As a teaching assistant in graduate school at Rutgers University, my normally shy demeanor seemed to change in front of a classroom.  To use the traditional lecture format in order to bring the past to life and show its relevance to the present and provide an inkling of the future--this would be my life's work.  From that moment on I regarded the teaching of history as a calling that I have hopefully fulfilled."
 


My view of history

History, a study of the past, is based on facts.  Of the innumerable facts in the past, the historian selects which are significant.  Then comes an interpretation of these facts.

Is the historian objective?  Objectivity is an ideal to aspire to, but it is never quite reached.  Be immediately suspicious of one who claims to be completely objective.  We all have our preconceptions, our prejudices.  The best we can do is be up front
about them.  Do our interpretations make sense?  Never assume the historian has some final truth.

Is history a science?  In the way physics or mathematics may be considered a more exact science, the answer is no.  History cannot predict the future with any exactitude.

So can anything be understood?  Some argue that we are dealing totally with unexplainable chaos.  I disagree.  There is a view that all history is accident -- an earthquake here, a premature death of a leader there.  Indeed, these things happen.   But are we therefore left clueless?  I would say no.

History studies causation -- what led to events occurring.  What are the various causes?  One argument is call the Great Man Theory of History.  All we need to study are the lives of great men in history.  That there are figures with powerful personalities who had a great impact on a society, I do not dispute.  The problem I have with this idea is that it usually excludes women, over half of the given population of the time.  It also tends to exclude the social forces at work that brought such figures to great influence.

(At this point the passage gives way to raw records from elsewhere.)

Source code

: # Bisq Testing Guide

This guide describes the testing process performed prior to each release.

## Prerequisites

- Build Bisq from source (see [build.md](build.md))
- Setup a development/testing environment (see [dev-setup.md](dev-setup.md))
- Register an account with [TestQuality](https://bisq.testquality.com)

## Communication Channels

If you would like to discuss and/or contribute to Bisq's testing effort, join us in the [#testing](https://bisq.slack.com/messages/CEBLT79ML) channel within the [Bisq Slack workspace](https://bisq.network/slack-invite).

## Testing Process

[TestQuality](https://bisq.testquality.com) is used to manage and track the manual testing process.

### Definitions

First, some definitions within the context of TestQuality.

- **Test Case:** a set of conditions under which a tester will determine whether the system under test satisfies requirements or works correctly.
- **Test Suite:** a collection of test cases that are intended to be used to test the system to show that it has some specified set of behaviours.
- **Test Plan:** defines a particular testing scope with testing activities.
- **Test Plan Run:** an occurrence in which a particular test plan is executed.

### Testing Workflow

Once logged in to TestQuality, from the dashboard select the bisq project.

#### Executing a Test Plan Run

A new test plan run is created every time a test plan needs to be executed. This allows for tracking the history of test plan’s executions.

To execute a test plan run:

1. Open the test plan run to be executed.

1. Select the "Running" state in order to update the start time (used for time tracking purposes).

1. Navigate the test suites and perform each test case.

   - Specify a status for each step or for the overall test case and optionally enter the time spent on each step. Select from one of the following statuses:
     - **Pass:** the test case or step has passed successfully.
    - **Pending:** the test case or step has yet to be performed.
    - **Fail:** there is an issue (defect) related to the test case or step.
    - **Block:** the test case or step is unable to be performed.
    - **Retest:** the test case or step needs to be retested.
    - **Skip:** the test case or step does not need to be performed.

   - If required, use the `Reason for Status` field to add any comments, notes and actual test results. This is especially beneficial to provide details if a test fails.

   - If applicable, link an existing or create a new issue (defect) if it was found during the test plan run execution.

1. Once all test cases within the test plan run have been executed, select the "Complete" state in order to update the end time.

Another view of history is to see it as the story of progress -- from the Stone Age to the present.  That is certainly one way of looking at it.  But progress is often in the eyes of the beholder.  In the days of American slavery, the slave master might see history as progress.  The slave probably would not.  After the Civil War, the ex-slave master might see history as going downhill.  The ex-slave might now see progress.  When England had a mighty colonial empire, that English upper class might see history as progress; the conquered peoples might not.  The reversal of viewpoint might accompany the collapse of that empire.  Progress may therefore be a relative term.

Allowing for all of the above, I must place human beings at the center of the story of history, what they have been capable of, for better or worse, in their relationship to nature and each other.

Facts such as names and dates may seem dry and boring.  The point is to bring them alive in the interpreting of them.  I believe history is inherently a dramatic story, and I hope to convey that.